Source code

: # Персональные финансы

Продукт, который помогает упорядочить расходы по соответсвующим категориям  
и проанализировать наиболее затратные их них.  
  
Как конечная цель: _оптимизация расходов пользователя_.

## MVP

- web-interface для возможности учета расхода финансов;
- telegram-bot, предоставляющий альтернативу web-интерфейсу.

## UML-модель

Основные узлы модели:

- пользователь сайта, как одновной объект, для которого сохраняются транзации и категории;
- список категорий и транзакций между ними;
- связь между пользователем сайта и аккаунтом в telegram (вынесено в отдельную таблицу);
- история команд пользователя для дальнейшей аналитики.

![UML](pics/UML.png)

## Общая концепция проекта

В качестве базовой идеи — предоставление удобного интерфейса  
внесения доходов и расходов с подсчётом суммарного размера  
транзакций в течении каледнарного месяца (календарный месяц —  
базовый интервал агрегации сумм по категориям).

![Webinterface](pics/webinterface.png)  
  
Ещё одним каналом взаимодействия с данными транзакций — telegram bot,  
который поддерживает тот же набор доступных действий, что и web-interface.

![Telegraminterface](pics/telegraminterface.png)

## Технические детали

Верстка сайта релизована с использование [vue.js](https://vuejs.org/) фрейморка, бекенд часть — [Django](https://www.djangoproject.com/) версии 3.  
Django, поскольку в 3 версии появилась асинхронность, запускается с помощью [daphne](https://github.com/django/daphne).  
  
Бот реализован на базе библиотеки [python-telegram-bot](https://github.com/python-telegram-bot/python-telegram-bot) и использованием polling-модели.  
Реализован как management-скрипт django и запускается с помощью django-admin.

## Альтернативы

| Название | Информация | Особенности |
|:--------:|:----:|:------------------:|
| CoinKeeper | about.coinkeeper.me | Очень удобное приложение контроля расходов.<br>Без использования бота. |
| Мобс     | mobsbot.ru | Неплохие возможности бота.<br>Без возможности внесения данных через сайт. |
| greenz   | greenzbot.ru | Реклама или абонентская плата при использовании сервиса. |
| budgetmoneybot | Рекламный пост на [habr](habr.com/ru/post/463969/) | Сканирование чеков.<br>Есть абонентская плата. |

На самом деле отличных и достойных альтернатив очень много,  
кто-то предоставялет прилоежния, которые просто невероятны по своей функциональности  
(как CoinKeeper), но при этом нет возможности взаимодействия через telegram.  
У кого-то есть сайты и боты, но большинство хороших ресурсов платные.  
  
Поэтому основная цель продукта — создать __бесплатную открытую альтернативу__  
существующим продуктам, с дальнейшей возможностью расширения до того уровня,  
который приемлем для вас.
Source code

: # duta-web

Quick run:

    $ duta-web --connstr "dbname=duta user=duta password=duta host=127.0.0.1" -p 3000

_ _ _

WHAT TO WORK ON: Copy out each line in the listing that has the word "который".

REPLY:
Продукт, который помогает упорядочить расходы по соответсвующим категориям  
который поддерживает тот же набор доступных действий, что и web-interface.
который приемлем для вас.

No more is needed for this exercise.